Selon l'Ukrainska Pravda, c'est «le gouvernement de Shmigal qui a signé des mémorandums d'engagement avec le FMI et d'autres structures internationales. Et ce qui est mauvais, c'est que le gouvernement était le destinataire du soi-disant 'plan de réforme' que la Maison Blanche a envoyé aux donateurs et au gouvernement ukrainien.»

Il ajoute qu'en sacrifiant Shmigal, le gouvernement Zelensky espère que ses créanciers étrangers seront plus ouverts à de nouvelles négociations.

Shmigal va probablement être remplacé par la première vice-Première ministre Yulia Sviridenko, qui serait proche de l'épouse de Zelensky. Sviridenko est également considérée comme «fidèle à 100 %» par le puissant assistant de Zelensky, Andriy Yermak. Des informations suggèrent que Yermak a déjà joué un rôle majeur dans le limogeage en février de l'ex-commandant en chef ukrainien, Valery Zaluzhny.

Les luttes intestines au sein du régime Zelensky sont fondamentalement un symptôme de la guerre par procuration de l'OTAN en cours en Ukraine, qui a coûté la vie à des centaines de milliers de soldats ukrainiens et créé plus de 6 millions de réfugiés, tout en dévastant une économie déjà classée parmi les plus pauvres d'Europe avant la guerre.

L'étendue de l’appauvrissement de la société ukrainienne a été soulignée la semaine dernière par la présidente de la Commission de la politique sociale et des droits des anciens combattants du parlement ukrainien, Galyna Tretiakova.

Dans une rare admission officielle du désastre social ukrainien, Tretiakova a déclaré: « Nous avons un ratio catastrophique de personnes considérées comme pauvres. En fait, la guerre nous a repoussé 16 ans en arrière pour ce qui est de surmonter le problème de la pauvreté.» Un rapport de la Banque mondiale publié en juin indique que le nombre de personnes vivant dans la pauvreté en Ukraine a augmenté d'environ 1,8 million depuis 2020 et qu’il atteint 29 pour cent, soit près d'un tiers de la population totale.

Au total, 9 millions d'Ukrainiens vivaient dans la pauvreté l'année dernière. La population globale du pays elle, a chuté précipitamment, passant de 40 à 32 millions d’habitants. Ces chiffres ne prennent pas en compte les immenses pertes en vies humaines parmi les soldats ukrainiens, qui sont aujourd’hui estimées à plus d’un demi-million.

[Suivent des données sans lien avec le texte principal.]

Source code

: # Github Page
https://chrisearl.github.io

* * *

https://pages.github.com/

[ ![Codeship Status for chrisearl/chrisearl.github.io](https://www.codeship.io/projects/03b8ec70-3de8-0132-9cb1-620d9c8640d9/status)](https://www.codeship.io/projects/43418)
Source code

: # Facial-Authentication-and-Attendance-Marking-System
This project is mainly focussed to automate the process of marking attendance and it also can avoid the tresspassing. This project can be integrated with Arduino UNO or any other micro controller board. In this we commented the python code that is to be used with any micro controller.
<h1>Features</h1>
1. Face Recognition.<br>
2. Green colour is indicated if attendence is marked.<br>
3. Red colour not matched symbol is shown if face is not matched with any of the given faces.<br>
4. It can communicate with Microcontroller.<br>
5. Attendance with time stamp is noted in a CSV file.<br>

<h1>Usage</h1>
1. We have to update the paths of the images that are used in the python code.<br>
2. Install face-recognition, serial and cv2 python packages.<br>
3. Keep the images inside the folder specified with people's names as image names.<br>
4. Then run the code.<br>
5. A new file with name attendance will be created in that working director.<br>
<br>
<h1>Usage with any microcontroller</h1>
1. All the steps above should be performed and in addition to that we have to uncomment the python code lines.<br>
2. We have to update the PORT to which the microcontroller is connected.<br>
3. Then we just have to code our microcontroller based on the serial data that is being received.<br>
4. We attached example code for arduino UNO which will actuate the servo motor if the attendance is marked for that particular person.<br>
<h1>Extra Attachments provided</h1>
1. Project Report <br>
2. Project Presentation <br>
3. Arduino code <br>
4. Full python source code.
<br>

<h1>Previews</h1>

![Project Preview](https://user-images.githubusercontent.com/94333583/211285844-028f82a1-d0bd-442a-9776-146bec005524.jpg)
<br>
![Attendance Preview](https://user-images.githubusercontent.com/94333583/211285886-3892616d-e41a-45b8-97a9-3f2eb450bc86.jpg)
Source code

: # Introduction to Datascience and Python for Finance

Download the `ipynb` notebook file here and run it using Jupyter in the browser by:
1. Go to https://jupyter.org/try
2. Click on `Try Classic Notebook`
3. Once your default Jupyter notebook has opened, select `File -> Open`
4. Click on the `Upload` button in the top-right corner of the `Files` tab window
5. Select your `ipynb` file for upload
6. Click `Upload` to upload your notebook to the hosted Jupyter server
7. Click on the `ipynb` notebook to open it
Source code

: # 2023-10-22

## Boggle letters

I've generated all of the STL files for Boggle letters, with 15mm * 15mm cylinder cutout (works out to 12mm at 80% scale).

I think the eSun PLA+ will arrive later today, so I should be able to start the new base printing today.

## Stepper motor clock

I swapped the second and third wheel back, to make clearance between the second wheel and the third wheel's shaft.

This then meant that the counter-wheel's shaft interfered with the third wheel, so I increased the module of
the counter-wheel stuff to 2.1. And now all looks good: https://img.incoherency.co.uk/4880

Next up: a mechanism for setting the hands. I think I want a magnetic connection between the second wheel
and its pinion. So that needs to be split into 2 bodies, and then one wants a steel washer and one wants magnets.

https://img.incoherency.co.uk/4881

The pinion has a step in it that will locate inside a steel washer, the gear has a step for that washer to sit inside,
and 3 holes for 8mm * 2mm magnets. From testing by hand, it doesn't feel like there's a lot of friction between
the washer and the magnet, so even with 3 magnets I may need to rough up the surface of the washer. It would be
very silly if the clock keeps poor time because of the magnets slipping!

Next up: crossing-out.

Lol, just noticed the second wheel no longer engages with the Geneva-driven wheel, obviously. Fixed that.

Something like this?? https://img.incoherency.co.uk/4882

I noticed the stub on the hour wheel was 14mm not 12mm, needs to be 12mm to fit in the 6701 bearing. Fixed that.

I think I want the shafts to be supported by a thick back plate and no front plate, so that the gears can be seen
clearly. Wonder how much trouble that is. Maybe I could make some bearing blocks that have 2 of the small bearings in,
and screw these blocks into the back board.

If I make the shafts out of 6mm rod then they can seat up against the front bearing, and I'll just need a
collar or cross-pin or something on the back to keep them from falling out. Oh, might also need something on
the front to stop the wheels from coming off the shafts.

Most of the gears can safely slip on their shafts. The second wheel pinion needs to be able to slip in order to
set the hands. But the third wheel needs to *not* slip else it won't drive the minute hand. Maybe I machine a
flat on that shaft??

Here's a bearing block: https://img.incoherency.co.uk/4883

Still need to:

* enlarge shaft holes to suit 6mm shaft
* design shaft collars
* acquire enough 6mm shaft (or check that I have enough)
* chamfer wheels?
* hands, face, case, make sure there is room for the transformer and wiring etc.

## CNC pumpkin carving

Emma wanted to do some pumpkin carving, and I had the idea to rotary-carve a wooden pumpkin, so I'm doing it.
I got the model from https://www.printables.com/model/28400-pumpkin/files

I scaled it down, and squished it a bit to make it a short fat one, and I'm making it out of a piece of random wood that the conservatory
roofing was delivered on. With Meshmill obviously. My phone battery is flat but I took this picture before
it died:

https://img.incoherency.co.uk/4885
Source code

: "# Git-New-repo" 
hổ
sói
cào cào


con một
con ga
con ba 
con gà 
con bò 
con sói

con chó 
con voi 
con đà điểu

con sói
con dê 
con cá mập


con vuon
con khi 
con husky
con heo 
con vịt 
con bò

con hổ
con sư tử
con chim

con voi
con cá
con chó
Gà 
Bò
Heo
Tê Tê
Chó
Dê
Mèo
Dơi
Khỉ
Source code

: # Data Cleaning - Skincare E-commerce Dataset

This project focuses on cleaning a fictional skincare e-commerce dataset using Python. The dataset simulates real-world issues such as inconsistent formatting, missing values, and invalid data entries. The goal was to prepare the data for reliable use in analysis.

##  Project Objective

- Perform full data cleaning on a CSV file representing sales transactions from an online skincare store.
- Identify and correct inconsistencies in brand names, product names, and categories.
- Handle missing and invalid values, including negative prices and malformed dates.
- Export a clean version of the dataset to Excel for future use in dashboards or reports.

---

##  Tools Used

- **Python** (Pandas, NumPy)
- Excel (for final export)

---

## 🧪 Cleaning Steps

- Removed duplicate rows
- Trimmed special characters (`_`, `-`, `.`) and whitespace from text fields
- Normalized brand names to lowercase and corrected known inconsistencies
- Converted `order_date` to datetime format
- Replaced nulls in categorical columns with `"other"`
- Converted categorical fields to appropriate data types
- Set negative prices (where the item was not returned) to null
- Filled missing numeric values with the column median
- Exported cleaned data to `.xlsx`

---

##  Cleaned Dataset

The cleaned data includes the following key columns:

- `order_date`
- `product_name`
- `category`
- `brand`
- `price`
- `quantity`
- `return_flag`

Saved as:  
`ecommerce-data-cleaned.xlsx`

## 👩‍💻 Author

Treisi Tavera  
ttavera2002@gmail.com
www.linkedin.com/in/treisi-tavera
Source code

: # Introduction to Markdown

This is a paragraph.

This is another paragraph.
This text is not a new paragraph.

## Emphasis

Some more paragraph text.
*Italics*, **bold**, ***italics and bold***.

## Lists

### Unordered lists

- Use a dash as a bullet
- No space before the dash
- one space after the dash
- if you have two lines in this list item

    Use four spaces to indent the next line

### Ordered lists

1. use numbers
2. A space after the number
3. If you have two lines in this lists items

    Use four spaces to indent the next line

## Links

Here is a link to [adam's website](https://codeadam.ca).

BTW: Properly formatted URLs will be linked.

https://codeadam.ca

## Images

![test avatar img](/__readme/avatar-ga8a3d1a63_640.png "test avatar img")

Le rapport de la Banque mondiale montre également que l’augmentation de la pauvreté est due à la montée en flèche du chômage. Un cinquième des adultes avaient perdu leur emploi suite au déclenchement de la guerre à grande échelle en février 2022. Un Ukrainien interrogé sur quatre n’avait pas assez d’argent pour acheter de la nourriture à un moment donné en juin 2023.

Au milieu de ce désastre social, le gouvernement Zelensky, cherchant à la fois à financer l’effort de guerre et à apaiser ses créanciers internationaux, prépare de nouvelles coupes dans les dépenses sociales. La ministre ukrainienne de la Politique sociale, Oksana Zholnovych, a déclaré la semaine dernière: «Nous avons assumé un nombre excessif d'obligations sociales, de prestations sociales, qui ne peuvent pas toujours être soutenues par des ressources financières. Et ce déséquilibre entraîne une multitude de jugements qui ne peuvent être respectés quant à la capacité de l'économie à couvrir de telles dépenses.»

L'Ukraine dépense déjà plus pour son armée que pour ses dépenses sociales, mais, selon Zholnovych, le gouvernement devait désormais «réviser davantage la philosophie des budgets sociaux» et les «optimiser».

Bien qu’on ne sache pas encore exactement comment le régime Zelensky envisage de réduire encore plus les dépenses sociales, Zholnovych a déclaré à UNN qu’un projet de loi avait déjà été préparé pour réviser les dépenses sociales alors que l’Ukraine poursuit ses «réformes» nécessaires pour remplir ses obligations envers le FMI et les pays impérialistes occidentaux.